▶ Activity
Using the records below, quote only the span that opens with the line containing "incorrect deny on" and closes with the line containing "the majority of", exactly and inclusively.

▶ Record set
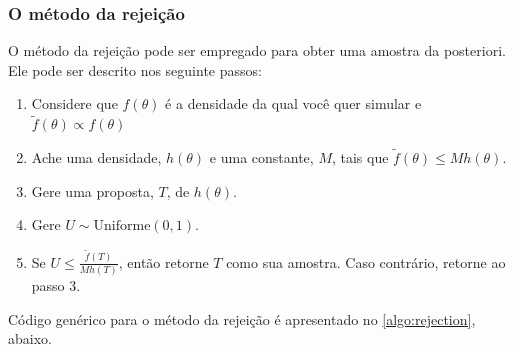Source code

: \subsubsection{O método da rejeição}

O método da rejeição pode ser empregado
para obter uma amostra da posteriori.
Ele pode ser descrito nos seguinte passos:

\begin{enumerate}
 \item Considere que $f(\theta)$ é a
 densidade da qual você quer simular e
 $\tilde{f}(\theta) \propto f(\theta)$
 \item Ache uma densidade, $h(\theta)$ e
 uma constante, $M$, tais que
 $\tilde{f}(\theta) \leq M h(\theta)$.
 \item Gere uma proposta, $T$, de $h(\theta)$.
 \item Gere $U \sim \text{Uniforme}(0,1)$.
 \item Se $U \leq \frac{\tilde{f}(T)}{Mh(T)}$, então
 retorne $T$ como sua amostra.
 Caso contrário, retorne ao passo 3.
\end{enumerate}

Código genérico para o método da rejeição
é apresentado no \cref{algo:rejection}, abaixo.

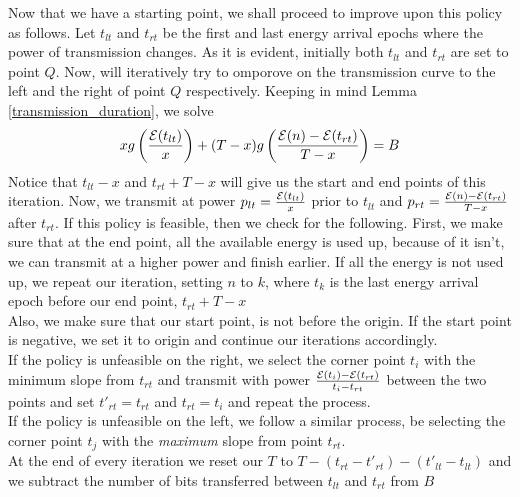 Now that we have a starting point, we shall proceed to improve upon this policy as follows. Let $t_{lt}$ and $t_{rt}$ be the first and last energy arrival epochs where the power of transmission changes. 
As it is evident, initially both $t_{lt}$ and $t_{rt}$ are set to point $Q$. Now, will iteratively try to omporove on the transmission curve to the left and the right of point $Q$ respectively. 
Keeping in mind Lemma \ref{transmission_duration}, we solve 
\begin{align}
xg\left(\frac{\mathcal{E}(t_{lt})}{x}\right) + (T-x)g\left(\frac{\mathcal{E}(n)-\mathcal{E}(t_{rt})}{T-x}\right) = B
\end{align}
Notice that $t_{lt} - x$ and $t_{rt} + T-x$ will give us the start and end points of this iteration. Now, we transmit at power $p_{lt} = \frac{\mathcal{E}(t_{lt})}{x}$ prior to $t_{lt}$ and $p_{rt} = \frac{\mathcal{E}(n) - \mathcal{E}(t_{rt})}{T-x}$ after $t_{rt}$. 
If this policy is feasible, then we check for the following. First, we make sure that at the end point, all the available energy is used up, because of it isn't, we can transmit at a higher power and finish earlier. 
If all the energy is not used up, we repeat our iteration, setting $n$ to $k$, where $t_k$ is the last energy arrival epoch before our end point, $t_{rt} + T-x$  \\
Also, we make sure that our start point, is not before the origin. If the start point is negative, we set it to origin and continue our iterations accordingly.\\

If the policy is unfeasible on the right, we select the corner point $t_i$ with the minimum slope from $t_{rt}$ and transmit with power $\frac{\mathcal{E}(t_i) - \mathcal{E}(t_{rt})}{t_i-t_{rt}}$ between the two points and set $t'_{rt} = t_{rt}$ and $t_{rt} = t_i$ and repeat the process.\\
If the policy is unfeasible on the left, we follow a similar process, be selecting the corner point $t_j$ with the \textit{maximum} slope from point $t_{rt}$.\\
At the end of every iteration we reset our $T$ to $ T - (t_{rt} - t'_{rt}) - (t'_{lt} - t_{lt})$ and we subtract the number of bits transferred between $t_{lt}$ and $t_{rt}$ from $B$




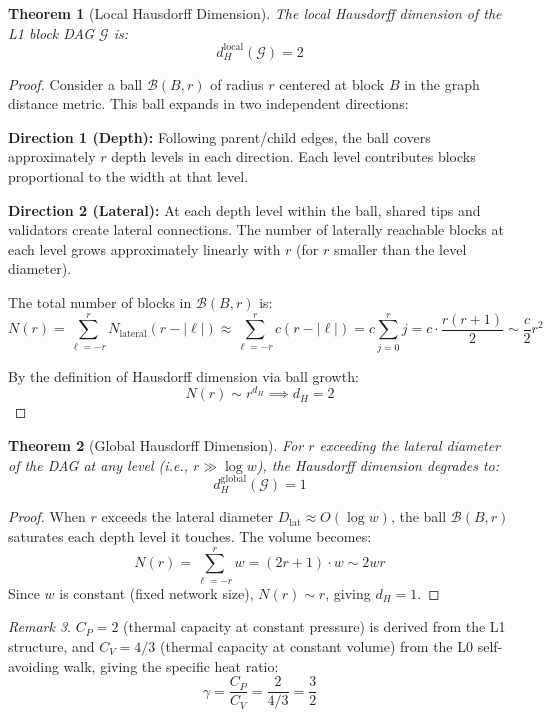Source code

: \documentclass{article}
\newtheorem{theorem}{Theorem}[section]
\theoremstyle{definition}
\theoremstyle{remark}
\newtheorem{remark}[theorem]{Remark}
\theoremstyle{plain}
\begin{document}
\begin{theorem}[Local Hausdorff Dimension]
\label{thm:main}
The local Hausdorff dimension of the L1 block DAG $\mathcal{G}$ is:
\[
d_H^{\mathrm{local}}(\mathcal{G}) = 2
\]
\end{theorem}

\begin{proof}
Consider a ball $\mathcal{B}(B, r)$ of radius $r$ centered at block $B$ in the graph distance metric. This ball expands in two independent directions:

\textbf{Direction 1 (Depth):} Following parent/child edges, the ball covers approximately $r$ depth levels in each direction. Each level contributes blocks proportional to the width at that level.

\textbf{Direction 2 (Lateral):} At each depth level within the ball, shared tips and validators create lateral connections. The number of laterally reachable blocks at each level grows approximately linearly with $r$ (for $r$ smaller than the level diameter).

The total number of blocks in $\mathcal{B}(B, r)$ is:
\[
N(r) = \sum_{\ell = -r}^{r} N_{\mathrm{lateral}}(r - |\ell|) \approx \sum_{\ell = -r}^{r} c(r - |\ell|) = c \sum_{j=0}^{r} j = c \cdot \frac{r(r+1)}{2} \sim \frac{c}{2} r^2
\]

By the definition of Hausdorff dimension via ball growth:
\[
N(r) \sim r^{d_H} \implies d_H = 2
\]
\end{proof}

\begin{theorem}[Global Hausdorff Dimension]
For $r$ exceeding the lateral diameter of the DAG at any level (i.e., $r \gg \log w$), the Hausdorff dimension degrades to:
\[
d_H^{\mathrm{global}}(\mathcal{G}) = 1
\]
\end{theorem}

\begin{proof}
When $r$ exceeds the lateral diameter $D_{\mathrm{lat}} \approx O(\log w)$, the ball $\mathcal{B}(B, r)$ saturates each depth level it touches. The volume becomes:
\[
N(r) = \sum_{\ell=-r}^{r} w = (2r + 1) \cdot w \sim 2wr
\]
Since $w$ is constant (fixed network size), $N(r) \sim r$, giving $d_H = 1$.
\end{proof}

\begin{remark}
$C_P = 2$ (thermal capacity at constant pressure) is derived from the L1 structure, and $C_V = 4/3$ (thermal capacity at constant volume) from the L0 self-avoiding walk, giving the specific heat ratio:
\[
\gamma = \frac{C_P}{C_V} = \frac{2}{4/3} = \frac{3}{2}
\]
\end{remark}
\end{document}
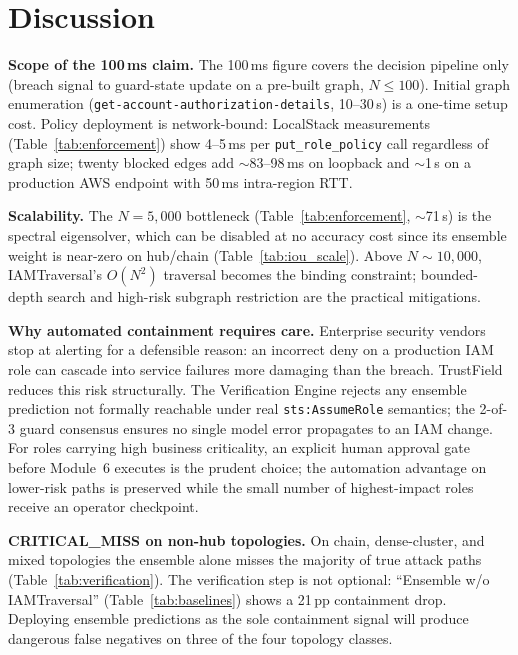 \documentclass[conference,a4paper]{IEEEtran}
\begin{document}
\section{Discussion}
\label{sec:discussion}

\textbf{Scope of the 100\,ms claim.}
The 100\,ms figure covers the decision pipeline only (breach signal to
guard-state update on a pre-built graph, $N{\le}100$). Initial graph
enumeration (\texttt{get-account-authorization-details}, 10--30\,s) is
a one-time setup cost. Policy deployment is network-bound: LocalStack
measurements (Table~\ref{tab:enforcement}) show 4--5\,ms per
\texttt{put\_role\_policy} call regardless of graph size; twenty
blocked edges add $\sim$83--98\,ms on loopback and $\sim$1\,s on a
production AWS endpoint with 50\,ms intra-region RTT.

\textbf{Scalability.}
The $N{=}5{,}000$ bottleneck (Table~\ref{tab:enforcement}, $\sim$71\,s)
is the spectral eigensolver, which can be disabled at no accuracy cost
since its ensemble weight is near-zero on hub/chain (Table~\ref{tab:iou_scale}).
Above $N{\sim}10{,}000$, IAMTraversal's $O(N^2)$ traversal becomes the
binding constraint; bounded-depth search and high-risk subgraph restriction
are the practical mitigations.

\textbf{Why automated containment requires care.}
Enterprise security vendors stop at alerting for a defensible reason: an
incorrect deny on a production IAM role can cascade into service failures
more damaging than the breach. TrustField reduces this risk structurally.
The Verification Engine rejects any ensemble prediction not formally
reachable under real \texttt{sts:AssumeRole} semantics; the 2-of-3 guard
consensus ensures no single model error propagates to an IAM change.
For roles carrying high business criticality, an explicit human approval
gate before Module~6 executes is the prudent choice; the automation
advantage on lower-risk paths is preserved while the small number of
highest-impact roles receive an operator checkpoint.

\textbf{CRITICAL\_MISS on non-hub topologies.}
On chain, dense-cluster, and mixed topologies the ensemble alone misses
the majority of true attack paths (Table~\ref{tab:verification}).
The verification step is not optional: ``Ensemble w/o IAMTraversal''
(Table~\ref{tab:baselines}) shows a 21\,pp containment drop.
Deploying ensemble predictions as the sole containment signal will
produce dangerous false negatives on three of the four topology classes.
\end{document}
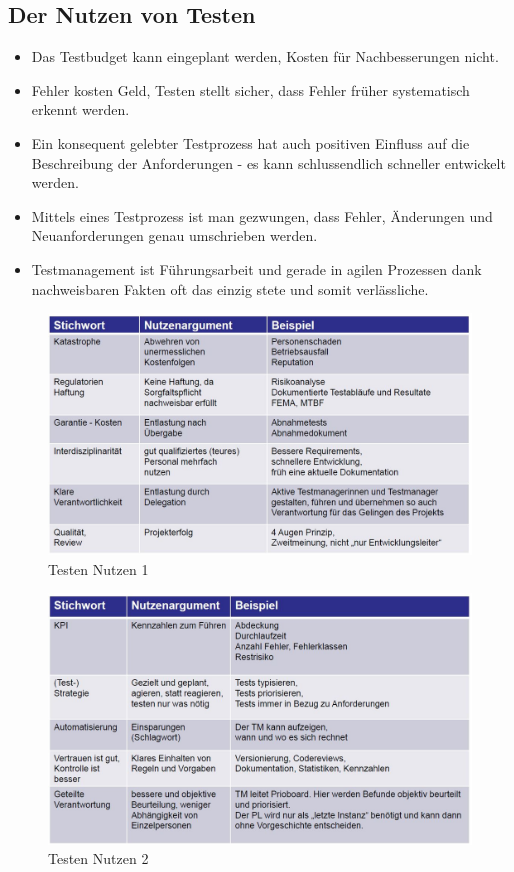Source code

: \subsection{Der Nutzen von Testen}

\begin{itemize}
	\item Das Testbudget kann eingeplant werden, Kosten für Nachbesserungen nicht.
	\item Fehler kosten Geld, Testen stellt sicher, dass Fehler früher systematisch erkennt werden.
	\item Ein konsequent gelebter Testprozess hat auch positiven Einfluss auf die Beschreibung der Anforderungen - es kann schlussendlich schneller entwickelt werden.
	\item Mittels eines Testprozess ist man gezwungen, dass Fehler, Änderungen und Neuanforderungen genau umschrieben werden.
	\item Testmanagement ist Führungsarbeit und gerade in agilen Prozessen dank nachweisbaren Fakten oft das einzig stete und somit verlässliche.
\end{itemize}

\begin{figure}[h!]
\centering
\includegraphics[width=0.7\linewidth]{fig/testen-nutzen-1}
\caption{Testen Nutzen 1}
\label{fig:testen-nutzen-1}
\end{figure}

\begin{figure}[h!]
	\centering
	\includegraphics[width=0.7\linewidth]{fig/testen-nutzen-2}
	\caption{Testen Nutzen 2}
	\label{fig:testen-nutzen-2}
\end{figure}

▶ Solution to the exercise
incorrect deny on a production IAM role can cascade into service failures
more damaging than the breach. TrustField reduces this risk structurally.
The Verification Engine rejects any ensemble prediction not formally
reachable under real \texttt{sts:AssumeRole} semantics; the 2-of-3 guard
consensus ensures no single model error propagates to an IAM change.
For roles carrying high business criticality, an explicit human approval
gate before Module~6 executes is the prudent choice; the automation
advantage on lower-risk paths is preserved while the small number of
highest-impact roles receive an operator checkpoint.

\textbf{CRITICAL\_MISS on non-hub topologies.}
On chain, dense-cluster, and mixed topologies the ensemble alone misses
the majority of true attack paths (Table~\ref{tab:verification}).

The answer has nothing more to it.